Своими – многими – текстами Барскова пытается разнять блокадное существование, представить эту непредставимую жизнь в нечеловеческих условиях, понять саму суть существования в блокадном городе и в блокадном «после». «Седьмая щелочь» посвящена блокадным поэтам – людям, переживавшим блокаду в стихах, и их текстам – пронзительным (и таким разным) свидетельствам о катастрофе. Восемь поэтов, от лауреата Сталинской премии Николая Тихонова – трагической, на самом деле, фигуры, – поставившего свой идеологически выверенный взгляд на службу пропаганде, до принципиально «непечатабельных» (по выражению Лидии Гинзбург), выворачивающих наизнанку, сюрреалистических (или гиперреалистических?) Павла Зальцмана и Геннадия Гора. Каждый из этих людей – и божественная, жившая двойную жизнь Ольга Берггольц, и поразительная Зинаида Шишова – в июле 1942 года трансляция ее невероятной поэмы «Блокада» по Ленинградскому радио была прервана, и как бы застывшая в прошлом Наталья Крандиевская – бывшая жена Алексея Толстого, чьи юношеские рифмы (или юношеские чары) ценили Бальмонт и Бунин, и наблюдательный Сергей Рудаков, сделавший из своей жизни «жизнь при поэтах», и Татьяна Гнедич, воспевшая и, тем самым, – кто знает, – возможно, спасшая город и написавшая маленькое стихотворение про кошку-призрак – один из самых сильных и самых нежных текстов о блокаде, – все эти люди по-своему переживали стихами блокадный быт, блокадный ужас и блокадную боль, использовали стихи, чтобы оставаться собой «под ногами у смерти». И Барскова, перебирая эти стихи, эти слова и эти – и другие – судьбы, совершает еще один тяжелый, невозможны шажок к пониманию, к осознанию этих людей.

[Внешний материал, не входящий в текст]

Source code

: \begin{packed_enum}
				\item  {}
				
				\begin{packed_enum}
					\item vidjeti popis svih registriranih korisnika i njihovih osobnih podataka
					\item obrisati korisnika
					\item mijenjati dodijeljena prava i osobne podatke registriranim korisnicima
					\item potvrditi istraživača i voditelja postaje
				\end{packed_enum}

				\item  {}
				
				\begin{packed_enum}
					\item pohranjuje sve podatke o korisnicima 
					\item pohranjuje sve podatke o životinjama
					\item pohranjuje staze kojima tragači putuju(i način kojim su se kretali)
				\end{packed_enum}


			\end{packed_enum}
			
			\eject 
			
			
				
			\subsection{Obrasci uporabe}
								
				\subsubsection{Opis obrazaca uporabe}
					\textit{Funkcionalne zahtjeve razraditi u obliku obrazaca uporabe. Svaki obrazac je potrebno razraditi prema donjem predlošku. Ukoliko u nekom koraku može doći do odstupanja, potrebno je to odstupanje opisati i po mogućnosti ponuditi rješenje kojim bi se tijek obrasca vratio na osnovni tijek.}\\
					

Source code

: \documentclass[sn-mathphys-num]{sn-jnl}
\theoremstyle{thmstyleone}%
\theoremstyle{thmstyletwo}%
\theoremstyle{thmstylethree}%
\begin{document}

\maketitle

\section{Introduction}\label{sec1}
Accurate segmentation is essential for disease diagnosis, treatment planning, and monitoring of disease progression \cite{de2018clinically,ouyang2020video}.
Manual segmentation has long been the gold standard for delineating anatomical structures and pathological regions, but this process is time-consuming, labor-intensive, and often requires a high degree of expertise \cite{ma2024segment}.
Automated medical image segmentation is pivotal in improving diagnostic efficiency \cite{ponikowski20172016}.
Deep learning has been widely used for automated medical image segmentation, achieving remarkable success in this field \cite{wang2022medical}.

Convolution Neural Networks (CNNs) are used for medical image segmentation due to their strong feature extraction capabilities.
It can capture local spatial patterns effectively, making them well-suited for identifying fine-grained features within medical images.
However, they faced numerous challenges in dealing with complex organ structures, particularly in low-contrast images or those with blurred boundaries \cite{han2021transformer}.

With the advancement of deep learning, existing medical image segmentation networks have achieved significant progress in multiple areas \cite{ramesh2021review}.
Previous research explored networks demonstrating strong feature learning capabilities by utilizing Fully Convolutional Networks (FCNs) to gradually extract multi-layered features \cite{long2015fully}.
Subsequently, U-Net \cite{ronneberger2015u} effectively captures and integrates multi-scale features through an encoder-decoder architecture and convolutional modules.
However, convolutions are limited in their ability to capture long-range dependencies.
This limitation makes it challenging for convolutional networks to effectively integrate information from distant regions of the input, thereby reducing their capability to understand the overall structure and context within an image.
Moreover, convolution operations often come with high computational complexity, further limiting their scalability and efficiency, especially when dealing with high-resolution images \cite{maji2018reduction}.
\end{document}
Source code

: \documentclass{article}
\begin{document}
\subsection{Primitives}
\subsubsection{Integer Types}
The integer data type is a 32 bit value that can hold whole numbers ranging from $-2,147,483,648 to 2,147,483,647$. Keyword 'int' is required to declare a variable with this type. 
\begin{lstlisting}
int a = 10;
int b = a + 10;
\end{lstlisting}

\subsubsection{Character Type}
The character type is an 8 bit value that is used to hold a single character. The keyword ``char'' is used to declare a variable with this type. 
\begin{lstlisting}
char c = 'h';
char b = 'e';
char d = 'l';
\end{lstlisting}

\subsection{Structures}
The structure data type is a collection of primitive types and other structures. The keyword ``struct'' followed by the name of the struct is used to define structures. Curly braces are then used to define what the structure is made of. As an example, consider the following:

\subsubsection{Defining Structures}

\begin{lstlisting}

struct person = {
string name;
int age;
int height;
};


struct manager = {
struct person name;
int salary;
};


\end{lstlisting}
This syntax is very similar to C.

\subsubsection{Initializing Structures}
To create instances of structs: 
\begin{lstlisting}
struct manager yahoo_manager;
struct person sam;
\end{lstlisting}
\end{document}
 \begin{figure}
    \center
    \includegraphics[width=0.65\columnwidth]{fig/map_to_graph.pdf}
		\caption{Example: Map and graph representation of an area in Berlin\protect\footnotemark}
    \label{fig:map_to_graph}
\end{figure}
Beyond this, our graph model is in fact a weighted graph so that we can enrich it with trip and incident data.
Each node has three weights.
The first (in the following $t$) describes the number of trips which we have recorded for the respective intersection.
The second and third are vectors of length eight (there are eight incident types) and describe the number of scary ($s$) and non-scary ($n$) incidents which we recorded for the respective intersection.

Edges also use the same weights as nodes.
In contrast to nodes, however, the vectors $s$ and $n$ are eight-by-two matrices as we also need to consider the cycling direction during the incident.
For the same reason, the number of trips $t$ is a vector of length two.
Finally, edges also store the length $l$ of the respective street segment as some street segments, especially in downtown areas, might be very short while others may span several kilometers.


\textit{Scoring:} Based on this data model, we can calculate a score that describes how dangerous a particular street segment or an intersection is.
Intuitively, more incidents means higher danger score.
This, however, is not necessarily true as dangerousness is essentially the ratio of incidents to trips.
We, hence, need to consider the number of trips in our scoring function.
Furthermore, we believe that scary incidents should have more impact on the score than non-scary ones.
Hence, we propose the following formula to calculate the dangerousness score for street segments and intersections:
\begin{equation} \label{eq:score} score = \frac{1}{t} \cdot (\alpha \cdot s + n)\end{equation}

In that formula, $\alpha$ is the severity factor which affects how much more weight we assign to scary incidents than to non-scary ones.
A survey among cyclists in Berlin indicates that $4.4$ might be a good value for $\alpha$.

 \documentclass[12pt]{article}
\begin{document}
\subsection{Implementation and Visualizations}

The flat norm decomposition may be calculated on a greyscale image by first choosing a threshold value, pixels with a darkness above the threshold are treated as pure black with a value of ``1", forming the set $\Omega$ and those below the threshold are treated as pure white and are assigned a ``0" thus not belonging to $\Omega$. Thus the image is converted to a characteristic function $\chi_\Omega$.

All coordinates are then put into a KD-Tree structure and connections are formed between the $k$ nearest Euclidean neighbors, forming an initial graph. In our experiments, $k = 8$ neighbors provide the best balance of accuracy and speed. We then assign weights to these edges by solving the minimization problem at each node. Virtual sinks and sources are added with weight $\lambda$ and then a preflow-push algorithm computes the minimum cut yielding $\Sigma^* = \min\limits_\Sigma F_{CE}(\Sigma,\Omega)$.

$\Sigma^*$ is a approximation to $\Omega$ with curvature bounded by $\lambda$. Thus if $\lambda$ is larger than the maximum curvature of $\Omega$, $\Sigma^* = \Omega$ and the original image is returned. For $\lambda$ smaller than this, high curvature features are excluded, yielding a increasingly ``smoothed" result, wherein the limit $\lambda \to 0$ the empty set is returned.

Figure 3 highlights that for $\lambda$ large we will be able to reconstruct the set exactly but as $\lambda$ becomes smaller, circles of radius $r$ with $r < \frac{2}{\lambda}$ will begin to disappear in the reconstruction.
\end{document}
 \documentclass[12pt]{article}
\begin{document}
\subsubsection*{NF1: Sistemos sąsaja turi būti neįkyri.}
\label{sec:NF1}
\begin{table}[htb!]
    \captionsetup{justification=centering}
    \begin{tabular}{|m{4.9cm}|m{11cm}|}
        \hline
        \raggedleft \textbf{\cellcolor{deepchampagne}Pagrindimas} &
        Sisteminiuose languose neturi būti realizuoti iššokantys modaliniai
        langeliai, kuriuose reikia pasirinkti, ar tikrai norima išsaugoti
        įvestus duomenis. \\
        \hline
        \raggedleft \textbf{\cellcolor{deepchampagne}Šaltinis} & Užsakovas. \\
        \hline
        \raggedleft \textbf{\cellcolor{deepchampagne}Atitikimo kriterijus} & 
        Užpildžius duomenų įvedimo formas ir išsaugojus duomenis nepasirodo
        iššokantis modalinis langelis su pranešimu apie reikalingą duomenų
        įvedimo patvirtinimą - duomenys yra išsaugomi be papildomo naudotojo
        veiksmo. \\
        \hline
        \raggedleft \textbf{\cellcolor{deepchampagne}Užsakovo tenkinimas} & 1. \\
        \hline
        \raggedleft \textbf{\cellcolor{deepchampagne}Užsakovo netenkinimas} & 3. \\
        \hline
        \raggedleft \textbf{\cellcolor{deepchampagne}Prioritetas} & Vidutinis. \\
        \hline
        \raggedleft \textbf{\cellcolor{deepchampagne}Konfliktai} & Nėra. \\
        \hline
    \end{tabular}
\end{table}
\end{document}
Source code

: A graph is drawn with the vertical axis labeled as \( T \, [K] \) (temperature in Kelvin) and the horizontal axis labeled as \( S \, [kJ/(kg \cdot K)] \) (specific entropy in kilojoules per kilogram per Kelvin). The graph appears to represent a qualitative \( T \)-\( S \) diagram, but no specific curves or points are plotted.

Рома Либеров когда-то говорил у нас про некоторые способы выживания интеллигента в советских условиях разной степени интенсивности. Но ХХ век-волкодав изобиловал и другими условиями для жизни/не-жизни. Поэтам, которым судьбой был уготован блокадный ад, тоже приходилось находить способы выживания, их тексты – документальные тому свидетельства. А книга Полины Барсковой дает нам возможность – нет, не п(р)очуствовать, это невозможно, но хотя бы попытаться понять эти тексты и эти жизни.

Жека Шварц, Facebook

Катя Хиновкер

Сегодня День памяти жертв Блокады Ленинграда.

Многие блокадники вели дневники и прятали их. Прятали от представителей Советской власти, которая решила не спасать людей, а превратить их в невольных героев и мучеников. Голос блокадного города — Ольга Берггольц закапывала в землю и прибивала свои записи к днищу скамейки, чтобы ее собственная память не пропала из-за цензуры. Даже радиоэфир Зинаиды Шишовой — поэтессы, оставшейся в блокадном городе, был прерван, так как цензоры нашли в тексте лишнее для остального советского мира и очень личное для ленинградца-блокадника понятие. «Дистрофия». Постепенно рассекречиваются архивы, и неприглядная (дистрофичная, цинготная, подснежная) правда выходит на свет. Блокадные тексты открываются и переоткрываются читателю.

Ведущая исследовательница блокадной лирики — поэтесса Полина Барскова. Ее сборники с малоизвестными блокадными авторами для меня были как взрыв, после которого нельзя не видеть и нельзя молчать. Этот список стал для меня обязательным к прочтению:

«Седьмая щелочь» и «Живые картины» — язык не поворачивается определить жанр как «нон-фикшн», поэтому пусть будет «поэтическое исследование». Книги – поэтическое исследование судеб блокадных поэтов и блокады как события (Издательство Ивана Лимбаха).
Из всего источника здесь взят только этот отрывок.